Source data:
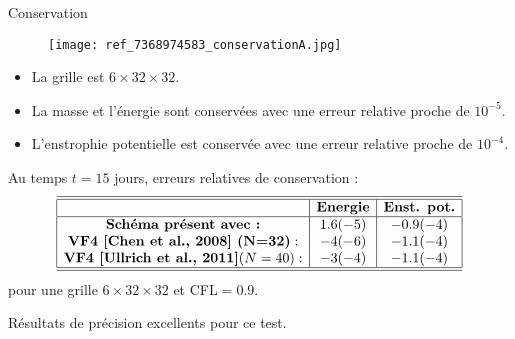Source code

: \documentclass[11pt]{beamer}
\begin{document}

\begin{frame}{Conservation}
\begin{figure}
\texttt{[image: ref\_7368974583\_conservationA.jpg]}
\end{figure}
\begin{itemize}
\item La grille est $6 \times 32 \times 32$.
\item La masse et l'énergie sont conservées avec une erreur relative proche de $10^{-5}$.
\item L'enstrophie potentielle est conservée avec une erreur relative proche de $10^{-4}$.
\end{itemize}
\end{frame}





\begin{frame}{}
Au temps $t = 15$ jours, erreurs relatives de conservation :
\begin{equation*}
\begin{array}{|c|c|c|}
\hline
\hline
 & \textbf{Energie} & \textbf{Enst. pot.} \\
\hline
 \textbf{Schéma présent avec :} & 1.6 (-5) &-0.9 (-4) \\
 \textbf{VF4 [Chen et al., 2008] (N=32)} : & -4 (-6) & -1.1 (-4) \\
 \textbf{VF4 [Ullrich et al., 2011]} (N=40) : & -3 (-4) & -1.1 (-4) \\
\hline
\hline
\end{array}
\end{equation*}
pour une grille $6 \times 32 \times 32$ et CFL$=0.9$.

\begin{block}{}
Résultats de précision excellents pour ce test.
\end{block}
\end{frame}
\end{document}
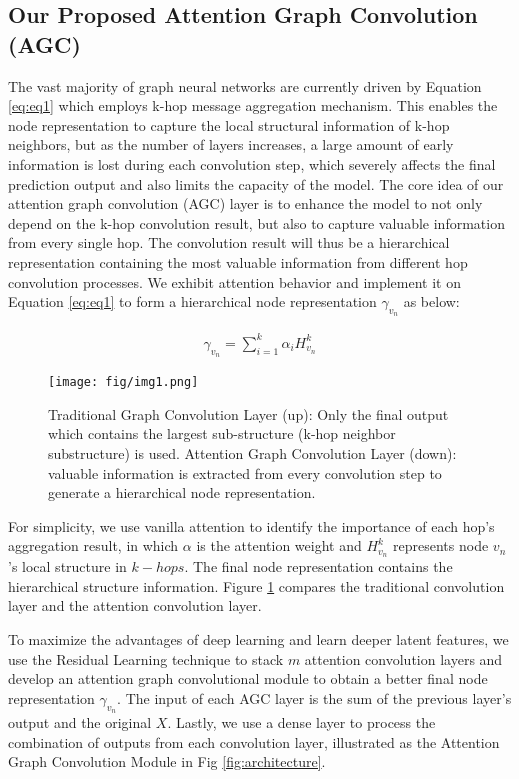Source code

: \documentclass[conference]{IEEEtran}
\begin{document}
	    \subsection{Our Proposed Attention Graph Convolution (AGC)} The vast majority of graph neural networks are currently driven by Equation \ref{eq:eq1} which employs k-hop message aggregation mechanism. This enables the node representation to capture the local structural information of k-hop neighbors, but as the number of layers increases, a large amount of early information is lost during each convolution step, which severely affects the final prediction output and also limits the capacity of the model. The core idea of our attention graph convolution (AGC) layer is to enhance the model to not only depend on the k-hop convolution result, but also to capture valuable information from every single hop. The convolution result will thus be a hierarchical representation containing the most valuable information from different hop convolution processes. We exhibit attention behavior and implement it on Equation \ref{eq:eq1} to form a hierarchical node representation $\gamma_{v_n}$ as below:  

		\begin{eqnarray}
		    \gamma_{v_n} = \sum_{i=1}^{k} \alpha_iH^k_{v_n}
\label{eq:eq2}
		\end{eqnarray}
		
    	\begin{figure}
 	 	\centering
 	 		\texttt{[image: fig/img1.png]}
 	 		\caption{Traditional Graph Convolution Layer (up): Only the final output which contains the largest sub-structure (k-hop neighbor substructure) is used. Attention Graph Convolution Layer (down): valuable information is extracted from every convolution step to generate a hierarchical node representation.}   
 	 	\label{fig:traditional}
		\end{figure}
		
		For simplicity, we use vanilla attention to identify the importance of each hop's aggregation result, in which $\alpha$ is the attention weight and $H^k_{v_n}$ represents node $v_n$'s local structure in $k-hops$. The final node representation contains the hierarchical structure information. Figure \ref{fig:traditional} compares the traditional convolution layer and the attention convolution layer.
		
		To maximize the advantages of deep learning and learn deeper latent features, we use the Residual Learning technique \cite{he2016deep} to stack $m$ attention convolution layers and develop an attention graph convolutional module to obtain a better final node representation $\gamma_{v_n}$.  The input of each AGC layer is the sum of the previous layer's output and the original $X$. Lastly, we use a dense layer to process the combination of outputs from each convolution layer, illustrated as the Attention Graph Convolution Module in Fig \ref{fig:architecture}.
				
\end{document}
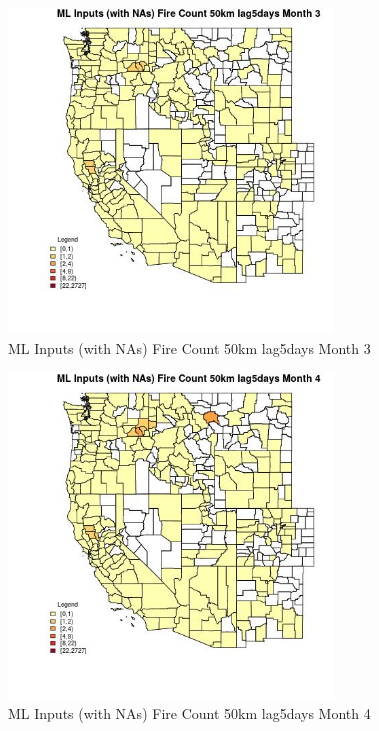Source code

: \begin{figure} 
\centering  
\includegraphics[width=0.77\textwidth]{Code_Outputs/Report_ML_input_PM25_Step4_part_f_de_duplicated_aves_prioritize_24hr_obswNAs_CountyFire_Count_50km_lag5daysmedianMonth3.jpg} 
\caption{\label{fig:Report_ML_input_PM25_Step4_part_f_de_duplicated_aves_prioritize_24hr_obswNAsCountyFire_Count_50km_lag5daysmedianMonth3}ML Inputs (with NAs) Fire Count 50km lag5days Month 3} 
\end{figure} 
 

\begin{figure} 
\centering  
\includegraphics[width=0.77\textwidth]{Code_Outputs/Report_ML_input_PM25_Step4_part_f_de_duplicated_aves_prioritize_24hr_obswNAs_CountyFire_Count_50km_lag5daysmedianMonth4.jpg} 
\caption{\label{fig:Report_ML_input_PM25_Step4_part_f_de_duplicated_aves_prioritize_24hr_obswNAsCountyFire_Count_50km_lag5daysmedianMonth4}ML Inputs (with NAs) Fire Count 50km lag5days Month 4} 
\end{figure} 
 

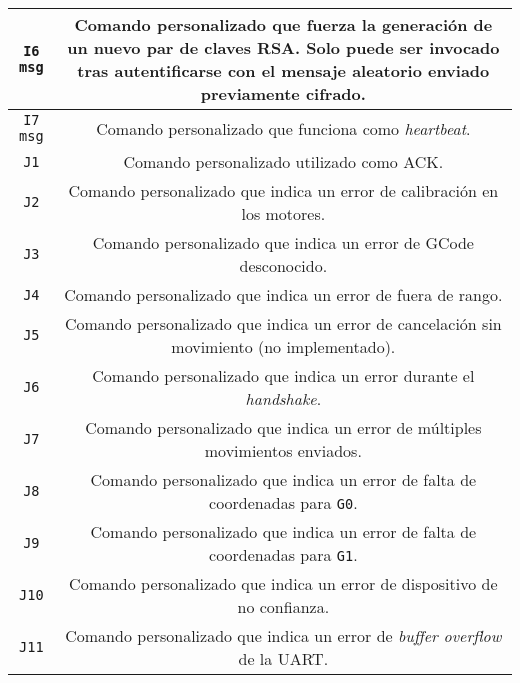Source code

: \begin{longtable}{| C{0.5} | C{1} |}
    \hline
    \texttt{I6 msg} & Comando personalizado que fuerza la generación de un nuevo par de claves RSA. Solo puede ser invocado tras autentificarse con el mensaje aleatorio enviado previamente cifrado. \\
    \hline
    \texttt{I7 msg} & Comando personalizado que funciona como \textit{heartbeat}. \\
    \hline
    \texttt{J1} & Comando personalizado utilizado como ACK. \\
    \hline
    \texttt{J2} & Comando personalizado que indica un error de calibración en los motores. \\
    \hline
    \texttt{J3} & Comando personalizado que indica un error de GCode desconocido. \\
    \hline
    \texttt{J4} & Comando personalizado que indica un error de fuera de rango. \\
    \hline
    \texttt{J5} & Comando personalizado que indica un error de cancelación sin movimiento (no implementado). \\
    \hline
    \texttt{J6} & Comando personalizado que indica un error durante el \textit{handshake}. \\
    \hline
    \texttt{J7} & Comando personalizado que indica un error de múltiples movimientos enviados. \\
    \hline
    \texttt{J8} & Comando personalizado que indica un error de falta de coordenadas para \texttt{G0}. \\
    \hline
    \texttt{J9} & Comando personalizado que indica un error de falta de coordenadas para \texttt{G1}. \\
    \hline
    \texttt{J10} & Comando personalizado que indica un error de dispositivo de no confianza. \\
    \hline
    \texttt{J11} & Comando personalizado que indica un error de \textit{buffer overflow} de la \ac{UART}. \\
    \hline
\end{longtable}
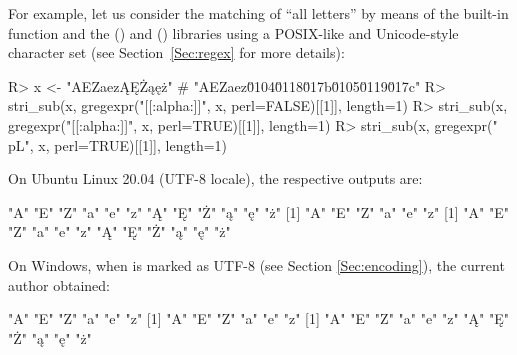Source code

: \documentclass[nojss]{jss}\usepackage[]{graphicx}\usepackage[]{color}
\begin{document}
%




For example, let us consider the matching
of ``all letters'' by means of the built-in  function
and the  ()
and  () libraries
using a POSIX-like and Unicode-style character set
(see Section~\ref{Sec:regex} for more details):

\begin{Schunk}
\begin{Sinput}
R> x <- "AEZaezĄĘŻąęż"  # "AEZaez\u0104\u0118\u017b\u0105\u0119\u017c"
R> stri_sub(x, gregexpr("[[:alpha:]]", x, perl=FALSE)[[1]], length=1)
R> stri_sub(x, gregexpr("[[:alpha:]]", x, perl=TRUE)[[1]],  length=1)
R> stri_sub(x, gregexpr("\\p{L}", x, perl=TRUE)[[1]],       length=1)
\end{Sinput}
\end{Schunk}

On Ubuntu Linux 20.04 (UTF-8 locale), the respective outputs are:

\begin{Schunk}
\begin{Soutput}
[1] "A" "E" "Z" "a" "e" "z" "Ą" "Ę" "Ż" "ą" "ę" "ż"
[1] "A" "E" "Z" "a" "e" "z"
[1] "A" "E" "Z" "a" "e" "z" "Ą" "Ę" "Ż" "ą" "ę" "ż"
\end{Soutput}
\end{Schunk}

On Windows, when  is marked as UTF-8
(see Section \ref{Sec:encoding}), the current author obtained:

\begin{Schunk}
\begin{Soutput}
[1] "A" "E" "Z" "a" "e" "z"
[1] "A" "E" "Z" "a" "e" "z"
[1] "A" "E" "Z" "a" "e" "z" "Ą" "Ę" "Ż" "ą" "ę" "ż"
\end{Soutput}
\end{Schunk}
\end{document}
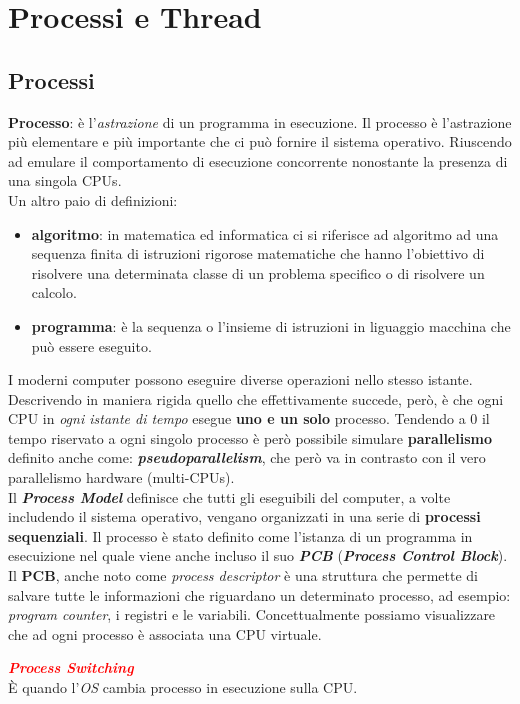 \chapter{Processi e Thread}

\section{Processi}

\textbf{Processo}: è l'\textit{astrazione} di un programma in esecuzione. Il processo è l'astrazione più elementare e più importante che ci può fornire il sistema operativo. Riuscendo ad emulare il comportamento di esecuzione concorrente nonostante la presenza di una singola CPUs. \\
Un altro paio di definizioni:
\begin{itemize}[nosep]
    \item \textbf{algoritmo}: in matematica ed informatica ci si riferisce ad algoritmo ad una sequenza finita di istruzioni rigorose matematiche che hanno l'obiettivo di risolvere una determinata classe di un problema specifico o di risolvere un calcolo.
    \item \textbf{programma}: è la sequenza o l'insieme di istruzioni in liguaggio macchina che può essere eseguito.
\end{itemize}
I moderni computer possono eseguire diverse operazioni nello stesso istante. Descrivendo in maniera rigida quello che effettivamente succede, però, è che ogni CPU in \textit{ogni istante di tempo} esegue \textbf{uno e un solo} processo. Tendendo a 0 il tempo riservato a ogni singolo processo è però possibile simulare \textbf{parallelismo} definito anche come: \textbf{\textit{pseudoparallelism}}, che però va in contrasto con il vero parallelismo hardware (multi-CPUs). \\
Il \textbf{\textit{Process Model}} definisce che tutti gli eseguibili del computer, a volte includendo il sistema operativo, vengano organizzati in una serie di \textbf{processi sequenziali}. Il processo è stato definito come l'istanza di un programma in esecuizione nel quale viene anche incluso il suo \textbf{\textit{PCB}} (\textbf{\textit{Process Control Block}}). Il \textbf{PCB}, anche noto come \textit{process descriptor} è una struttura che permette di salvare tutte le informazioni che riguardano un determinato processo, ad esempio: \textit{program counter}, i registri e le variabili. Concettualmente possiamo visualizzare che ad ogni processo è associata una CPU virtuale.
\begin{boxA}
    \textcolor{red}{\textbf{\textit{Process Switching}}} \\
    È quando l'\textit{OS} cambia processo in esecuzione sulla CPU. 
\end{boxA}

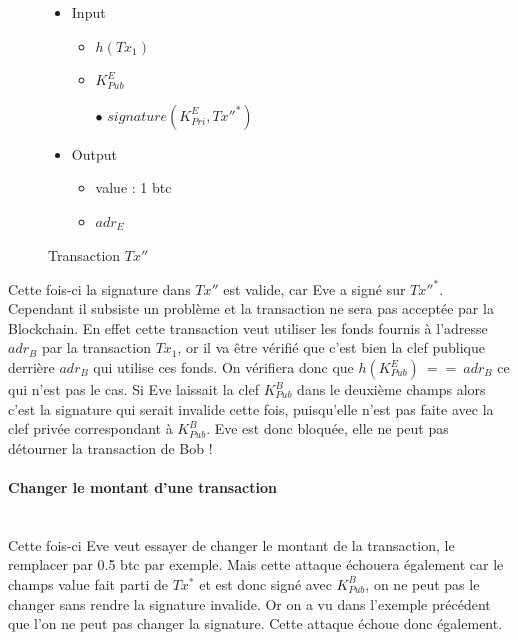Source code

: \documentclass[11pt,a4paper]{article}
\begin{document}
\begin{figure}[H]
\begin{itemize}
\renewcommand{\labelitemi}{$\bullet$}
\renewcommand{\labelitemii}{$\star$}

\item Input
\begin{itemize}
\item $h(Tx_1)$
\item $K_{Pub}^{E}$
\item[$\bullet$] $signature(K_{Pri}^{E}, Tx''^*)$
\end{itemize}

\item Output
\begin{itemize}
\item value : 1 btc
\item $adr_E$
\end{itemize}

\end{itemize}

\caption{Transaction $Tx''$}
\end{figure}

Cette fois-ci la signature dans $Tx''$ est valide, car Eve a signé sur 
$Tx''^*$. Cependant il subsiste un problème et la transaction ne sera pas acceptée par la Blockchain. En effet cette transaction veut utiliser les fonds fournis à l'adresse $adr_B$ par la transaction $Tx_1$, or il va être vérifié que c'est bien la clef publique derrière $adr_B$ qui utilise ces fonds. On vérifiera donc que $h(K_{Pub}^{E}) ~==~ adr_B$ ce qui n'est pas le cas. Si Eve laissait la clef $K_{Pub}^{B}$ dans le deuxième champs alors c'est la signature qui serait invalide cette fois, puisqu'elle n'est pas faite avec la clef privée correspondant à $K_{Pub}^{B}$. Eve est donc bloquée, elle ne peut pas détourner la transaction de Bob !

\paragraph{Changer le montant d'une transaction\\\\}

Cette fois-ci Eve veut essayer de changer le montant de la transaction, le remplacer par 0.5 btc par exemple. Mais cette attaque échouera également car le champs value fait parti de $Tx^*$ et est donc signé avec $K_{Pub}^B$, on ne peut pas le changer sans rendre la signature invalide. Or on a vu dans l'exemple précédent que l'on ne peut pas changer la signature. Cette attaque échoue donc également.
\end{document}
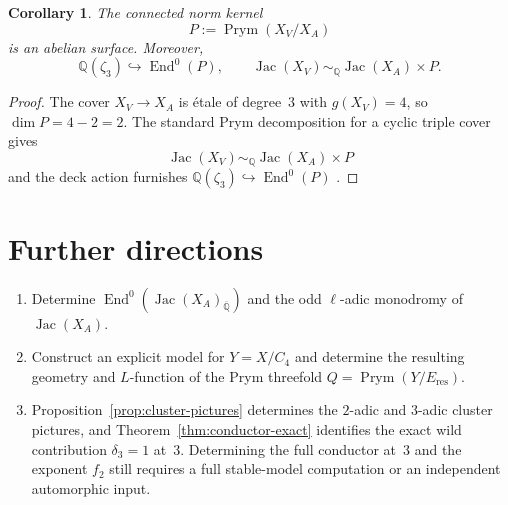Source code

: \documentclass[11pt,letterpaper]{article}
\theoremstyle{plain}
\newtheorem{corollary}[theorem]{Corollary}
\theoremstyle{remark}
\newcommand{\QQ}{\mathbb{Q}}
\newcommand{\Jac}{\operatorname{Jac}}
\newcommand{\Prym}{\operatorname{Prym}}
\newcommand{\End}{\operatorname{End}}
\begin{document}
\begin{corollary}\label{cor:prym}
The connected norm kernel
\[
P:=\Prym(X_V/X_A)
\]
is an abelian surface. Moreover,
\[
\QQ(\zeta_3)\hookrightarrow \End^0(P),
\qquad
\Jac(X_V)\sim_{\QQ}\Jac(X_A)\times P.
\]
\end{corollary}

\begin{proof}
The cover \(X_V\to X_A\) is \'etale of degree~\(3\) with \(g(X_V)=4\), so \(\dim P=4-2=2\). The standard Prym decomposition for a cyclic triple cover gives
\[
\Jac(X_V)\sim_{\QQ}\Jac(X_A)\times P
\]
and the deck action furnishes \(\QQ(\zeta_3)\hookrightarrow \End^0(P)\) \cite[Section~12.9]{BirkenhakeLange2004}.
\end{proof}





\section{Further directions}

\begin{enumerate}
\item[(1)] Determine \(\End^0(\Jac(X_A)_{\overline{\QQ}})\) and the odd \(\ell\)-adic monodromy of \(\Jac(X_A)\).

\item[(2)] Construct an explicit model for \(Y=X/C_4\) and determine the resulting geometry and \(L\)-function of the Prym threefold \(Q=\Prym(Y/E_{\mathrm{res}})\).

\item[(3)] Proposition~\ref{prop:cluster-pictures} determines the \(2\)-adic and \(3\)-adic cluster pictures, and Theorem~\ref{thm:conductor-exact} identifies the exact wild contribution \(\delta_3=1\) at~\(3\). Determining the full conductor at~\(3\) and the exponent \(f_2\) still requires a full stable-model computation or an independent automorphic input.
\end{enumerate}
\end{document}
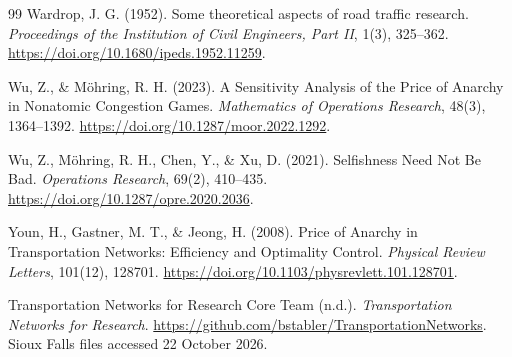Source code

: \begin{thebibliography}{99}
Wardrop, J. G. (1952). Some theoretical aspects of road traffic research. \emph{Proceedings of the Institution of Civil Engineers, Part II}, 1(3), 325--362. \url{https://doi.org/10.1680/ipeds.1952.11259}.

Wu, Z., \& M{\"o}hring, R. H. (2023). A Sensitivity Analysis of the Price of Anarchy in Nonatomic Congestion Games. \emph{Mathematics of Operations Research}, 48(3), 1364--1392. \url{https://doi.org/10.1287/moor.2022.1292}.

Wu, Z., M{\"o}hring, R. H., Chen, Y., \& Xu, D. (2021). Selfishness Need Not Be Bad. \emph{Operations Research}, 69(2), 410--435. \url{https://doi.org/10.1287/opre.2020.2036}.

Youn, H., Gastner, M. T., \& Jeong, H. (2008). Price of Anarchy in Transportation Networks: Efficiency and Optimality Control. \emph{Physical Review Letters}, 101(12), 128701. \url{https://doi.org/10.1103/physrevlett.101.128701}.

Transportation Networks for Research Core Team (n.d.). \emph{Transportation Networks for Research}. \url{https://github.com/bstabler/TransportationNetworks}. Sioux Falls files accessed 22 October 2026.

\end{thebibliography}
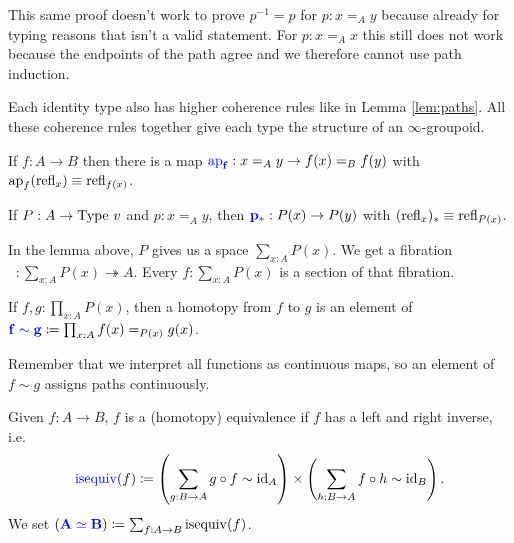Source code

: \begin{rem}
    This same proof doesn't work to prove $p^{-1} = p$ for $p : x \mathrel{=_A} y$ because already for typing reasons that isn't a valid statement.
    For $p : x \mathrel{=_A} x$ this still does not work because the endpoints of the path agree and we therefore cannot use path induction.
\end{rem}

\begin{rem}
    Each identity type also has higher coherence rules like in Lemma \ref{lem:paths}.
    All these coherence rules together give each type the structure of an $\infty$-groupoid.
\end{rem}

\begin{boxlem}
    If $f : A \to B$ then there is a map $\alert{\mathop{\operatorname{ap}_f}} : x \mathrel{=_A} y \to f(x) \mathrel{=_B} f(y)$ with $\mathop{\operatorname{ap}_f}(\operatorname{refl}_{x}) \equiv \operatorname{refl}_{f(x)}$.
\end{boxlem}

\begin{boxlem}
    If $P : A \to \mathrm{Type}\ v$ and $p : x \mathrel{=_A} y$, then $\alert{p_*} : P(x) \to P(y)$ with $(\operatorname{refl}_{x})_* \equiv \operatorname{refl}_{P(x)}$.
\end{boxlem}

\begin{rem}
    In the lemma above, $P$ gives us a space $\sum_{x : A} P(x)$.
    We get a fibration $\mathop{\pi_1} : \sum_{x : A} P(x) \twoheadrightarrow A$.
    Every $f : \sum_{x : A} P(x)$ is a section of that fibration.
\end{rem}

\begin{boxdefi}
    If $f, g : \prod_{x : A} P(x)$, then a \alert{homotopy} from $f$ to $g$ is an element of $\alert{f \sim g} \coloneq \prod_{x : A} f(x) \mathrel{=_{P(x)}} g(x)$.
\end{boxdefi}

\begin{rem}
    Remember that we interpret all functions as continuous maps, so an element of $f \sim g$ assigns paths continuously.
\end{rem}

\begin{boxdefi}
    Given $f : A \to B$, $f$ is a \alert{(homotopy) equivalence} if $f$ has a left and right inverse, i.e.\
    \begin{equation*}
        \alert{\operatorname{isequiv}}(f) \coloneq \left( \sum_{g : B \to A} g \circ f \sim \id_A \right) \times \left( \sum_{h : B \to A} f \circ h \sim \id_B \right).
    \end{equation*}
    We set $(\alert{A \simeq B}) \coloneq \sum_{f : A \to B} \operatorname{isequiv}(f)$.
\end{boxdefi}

### Exercise
Filter the entries down to the lines that hold "invalide". Copy those lines.

### Your response
$Tx''^*$. Cependant il subsiste un problème et la transaction ne sera pas acceptée par la Blockchain. En effet cette transaction veut utiliser les fonds fournis à l'adresse $adr_B$ par la transaction $Tx_1$, or il va être vérifié que c'est bien la clef publique derrière $adr_B$ qui utilise ces fonds. On vérifiera donc que $h(K_{Pub}^{E}) ~==~ adr_B$ ce qui n'est pas le cas. Si Eve laissait la clef $K_{Pub}^{B}$ dans le deuxième champs alors c'est la signature qui serait invalide cette fois, puisqu'elle n'est pas faite avec la clef privée correspondant à $K_{Pub}^{B}$. Eve est donc bloquée, elle ne peut pas détourner la transaction de Bob !
Cette fois-ci Eve veut essayer de changer le montant de la transaction, le remplacer par 0.5 btc par exemple. Mais cette attaque échouera également car le champs value fait parti de $Tx^*$ et est donc signé avec $K_{Pub}^B$, on ne peut pas le changer sans rendre la signature invalide. Or on a vu dans l'exemple précédent que l'on ne peut pas changer la signature. Cette attaque échoue donc également.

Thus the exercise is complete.